「ビートルズ アメリカ盤のすべて」という本を見つけ、読んでみました。
『ビートルズ アメリカ盤のすべて/中山康樹・小川隆夫著 (集英社インターナショナル)』という古本を見つけ、読んでみました。
発行は2004年、二十年ほど前のもので、あのアメリカのキャピトル盤がCDで4枚一組の箱入りで発売された頃の本だと思います。
そして、著者の中山康樹氏、小川隆夫氏ともに著書としてはジャズ関係のものが多く、中山さんに至っては、元スウィング・ジャーナルの編集長だった方ではないかと思います。
そんなジャズ関係を主に仕事をされていたお二方が書いたビートルズ本、けっこう深いところまで書かれていて、単なるビートルズ・ファンを超えた深い内容となっておりました。
中山さんはこの他にもビートルズ本を何冊か出されていました(このブログでも何冊かご紹介いたしました)が、2015年に亡くなられています。
私が自分でビートルズのレコードを買い、夢中になって聞き始めた頃には、既にビートルズは解散していて、当時の日本で売られているビートルズ・レコード盤の状況は、かなりややこしいものでした。
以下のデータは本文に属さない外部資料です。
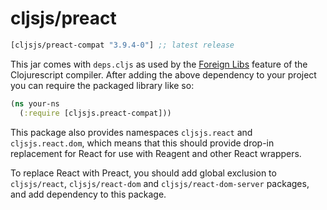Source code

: # cljsjs/preact

[](dependency)
```clojure
[cljsjs/preact-compat "3.9.4-0"] ;; latest release
```
[](/dependency)

This jar comes with `deps.cljs` as used by the [Foreign Libs][flibs] feature
of the Clojurescript compiler. After adding the above dependency to your project
you can require the packaged library like so:

```clojure
(ns your-ns
  (:require [cljsjs.preact-compat]))

```

This package also provides namespaces `cljsjs.react` and `cljsjs.react.dom`, which
means that this should provide drop-in replacement for React for use with Reagent
and other React wrappers.

To replace React with Preact, you should add global exclusion to `cljsjs/react`,
`cljsjs/react-dom` and `cljsjs/react-dom-server` packages, and add dependency to this
package.

[flibs]: https://github.com/clojure/clojurescript/wiki/Packaging-Foreign-Dependencies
英国のオリジナル盤に準拠したもののほか、日本独自編集盤(「ステレオこれがビートルズ」なんてタイトルのものもありましたし、ジャケットだけ異なるもの、アメリカ盤と同じジャケットなのに別の曲目となっているものなど)、そして今回取り上げている本で色々細々と探求されているアメリカ盤が日本の東芝音楽工業からも売られていたので、どれがどの時期のレコードかもわかりずらく、特にアメリカ盤は英国では同じアルバムに入っている曲が別のアルバムに分割されて入っていたりして、何がなんだかビートルズ初心者には訳が分からないのでした。
ビートルズのアメリカ盤は、当初大手キャピトルが発売を渋っていたことから、ビィー・ジェイという中小メーカーから「イントロデューシング・ザ・ビートルズ」というアルバムが出ることになりました。
その影響からこのヴィー・ジェイのアルバムと曲目がダブらないようにアメリカでのキャピトル・デビュー盤が出た関係で英国とは曲目、曲数がかなり異なることになったのがアメリカ盤でした。
私も印税節約や、アルバムの曲数を減らして残した曲やシングル曲などを集めてもうひとつアルバムを作ってしまうやり方を後で知って「なんだい、それ?!儲け主義なんじゃないの」などとずっと思っていたのでした。
しかし、冒頭で書いたボックス入りのキャピトル盤CDが出ることとなり、実際に聞いてみると、「ミート・ザ・ビートルズ」や「セカンド・アルバム」などというキャピトル独自盤をその曲目・曲順で聞いていくと「ミート・ザ・ビートルズ」は、オリジナル中心の英国バンド、なかなかやるな!という感じになっています。
そして「セカンド・アルバム」にしても、通して聞いてみると、R&B寄りのロックを歌い、演奏する四人組バンドというイメージが強くなります。
だから、粗製乱造かと私が思っていたキャピトル盤は、意外やアメリカ人の心を捉えていたんじゃないかと、聞いてみて初めて気づいたのでした。
「ハード・デイズ・ナイト」や「ヘルプ」などの映画サントラ盤は、アメリカ盤の方がむしろ本来のサントラ盤として作られていたりします。
英国盤はビートルズのサントラというよりも、オリジナル盤のイメージが強い。
そして、なんといっても傑作なのは「マジカル・ミステリー・ツアー」がキャピトルが編集したアルバムなのに、実に堂々として“オリジナル盤然”として優秀なものになっているのです。ついには、英国も正式にオリジナル・アルバムとすることになりました。
さらにボックス化され発売されたCDからも、以前のレコード盤からもキャピトル盤で感じたのは、特に初期のビートルズの力強さが顕著に感じられることです。
私はビートルズのアルバムを iPad や iPhone に全部入れてランダムに聞いたりするのですが、キャピトル盤の曲が掛かったときにはすぐにわかります。
特にロックンロールが力強く、迫力があって“一聴瞭然”です(※ノイズなどはほとんど除去されていなく、雑な感じだけど・・それでいいという感じ)。
というわけで、アメリカ盤ビートルズの魅力や秘密について著者のお二人がたっぷりエピソード混じりに語り、書いた本となっていました。
とても面白く、ビートルズ・ファンにはうれしい本でした。